I am learning that traveling with a dog is sort of like traveling with a baby. I guess it’s good practice, but unlike a baby, which you can take into the coffee shop, your dog has to be tied up outside. And, my dog, for all his adorable qualities, suffers from considerable separation anxiety and particularly in times of stress. Also, in times of stress, apparently he farts. A lot.
I keep trying to get ahead on my work for this MFA program that I am so in love with, because, frankly, aside from loving it, I have no excuse, I have SO MUCH TIME. And I haven’t yet found a groove. I can’t seems to find the space that suits me, I am tied in knots every time I sit down to write and so all I can manage to do is read, read, read.
Have I mentioned that I can be an anxious person?
We have two weeks in August that we have not yet scheduled. We don’t have a home. I didn’t think that would be a big deal, but it is. Not because it’s so difficult to find a place–though, for the record, finding a place to stay on short notice in Washington in summer is NOT as simple as it sounds–but because I can’t commit to anything. Everything is too far, too expensive, too rustic, too extravagant, too out of the way, too close to where we’ve been. Brian was helping me look at campgrounds and cabins today and finally just stared at me in exasperation. “What ARE you looking for, Sarah?” The answer is cozy, quiet, but not too secluded, clean, but quaint, and free.
Impossible? No way.
In stressful situations–even the good ones–I do two really annoying things. I get very noncommittal and very worried. I will find ANYTHING to worry about. I worry about how much money we are spending (you have to eat, Sarah), that I haven’t gotten enough work done (it hasn’t even been a week since residency and the semester hasn’t even started), that I’m eating too much/not enough/drinking too much/not sampling enough variety/eating local enough/spending too much money on food, that I’m not exercising enough/the right way, that my husband isn’t putting on enough sunscreen, that I packed too much/not enough/the wrong things, that my dog is farting because he has an intestinal parasite that is eating him from the inside out. Yes. I am not kidding, those are my worries.

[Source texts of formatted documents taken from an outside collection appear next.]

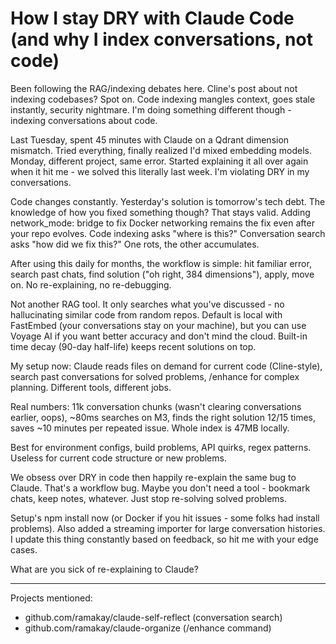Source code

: # How I stay DRY with Claude Code (and why I index conversations, not code)

Been following the RAG/indexing debates here. Cline's post about not indexing codebases? Spot on. Code indexing mangles context, goes stale instantly, security nightmare. I'm doing something different though - indexing conversations about code.

Last Tuesday, spent 45 minutes with Claude on a Qdrant dimension mismatch. Tried everything, finally realized I'd mixed embedding models. Monday, different project, same error. Started explaining it all over again when it hit me - we solved this literally last week. I'm violating DRY in my conversations.

Code changes constantly. Yesterday's solution is tomorrow's tech debt. The knowledge of how you fixed something though? That stays valid. Adding network_mode: bridge to fix Docker networking remains the fix even after your repo evolves. Code indexing asks "where is this?" Conversation search asks "how did we fix this?" One rots, the other accumulates.

After using this daily for months, the workflow is simple: hit familiar error, search past chats, find solution ("oh right, 384 dimensions"), apply, move on. No re-explaining, no re-debugging.

Not another RAG tool. It only searches what you've discussed - no hallucinating similar code from random repos. Default is local with FastEmbed (your conversations stay on your machine), but you can use Voyage AI if you want better accuracy and don't mind the cloud. Built-in time decay (90-day half-life) keeps recent solutions on top.

My setup now: Claude reads files on demand for current code (Cline-style), search past conversations for solved problems, /enhance for complex planning. Different tools, different jobs.

Real numbers: 11k conversation chunks (wasn't clearing conversations earlier, oops), ~80ms searches on M3, finds the right solution 12/15 times, saves ~10 minutes per repeated issue. Whole index is 47MB locally.

Best for environment configs, build problems, API quirks, regex patterns. Useless for current code structure or new problems.

We obsess over DRY in code then happily re-explain the same bug to Claude. That's a workflow bug. Maybe you don't need a tool - bookmark chats, keep notes, whatever. Just stop re-solving solved problems.

Setup's npm install now (or Docker if you hit issues - some folks had install problems). Also added a streaming importer for large conversation histories. I update this thing constantly based on feedback, so hit me with your edge cases.

What are you sick of re-explaining to Claude?

---

Projects mentioned:
- github.com/ramakay/claude-self-reflect (conversation search)
- github.com/ramakay/claude-organize (/enhance command)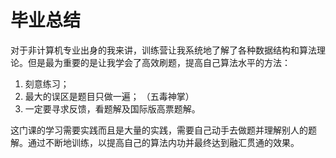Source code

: # 毕业总结

对于非计算机专业出身的我来讲，训练营让我系统地了解了各种数据结构和算法理论。但是最为重要的是让我学会了高效刷题，提高自己算法水平的方法：	

1. 刻意练习；
2. 最大的误区是题目只做一遍； （五毒神掌）
3. 一定要寻求反馈，看题解及国际版高票题解。

这门课的学习需要实践而且是大量的实践，需要自己动手去做题并理解别人的题解。通过不断地训练，以提高自己的算法内功并最终达到融汇贯通的效果。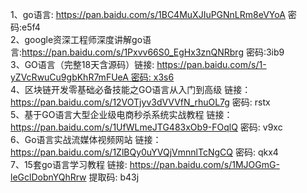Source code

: 1、go语言: https://pan.baidu.com/s/1BC4MuXJIuPGNnLRm8eVYoA 密码:e5f4  
2、google资深工程师深度讲解go语言:https://pan.baidu.com/s/1Pxvv66S0_EgHx3znQNRbrg 密码:3ib9  
3、GO语言（完整18天含源码）链接: https://pan.baidu.com/s/1-yZVcRwuCu9gbKhR7mFUeA 密码: x3s6  
4、区块链开发零基础必备技能之GO语言从入门到高级 链接：https://pan.baidu.com/s/12VOTjyv3dVVVfN_rhuOL7g 密码: rstx  
5、基于GO语言大型企业级电商秒杀系统实战教程 链接：https://pan.baidu.com/s/1UfWLmeJTG483xOb9-FOqlQ 密码: v9xc  
6、Go语言实战流媒体视频网站 链接：https://pan.baidu.com/s/1ZlBQy0uYVQjVmnnlTcNgCQ 密码: qkx4  
7、15套go语言学习教程 链接: https://pan.baidu.com/s/1MJOGmG-leGclDobnYQhRrw 提取码: b43j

I hope you just skipped that paragraph because I am currently worried that I’ve revealed too much, been too open, and you are all thinking I’m crazy.
So, clearly there is more to be learned than what locale is the best fit for us. It’s pretty apparent that my world is going to get rocked and I’ll probably emerge on the other side of this not anywhere the same place as I started, literally and figuratively.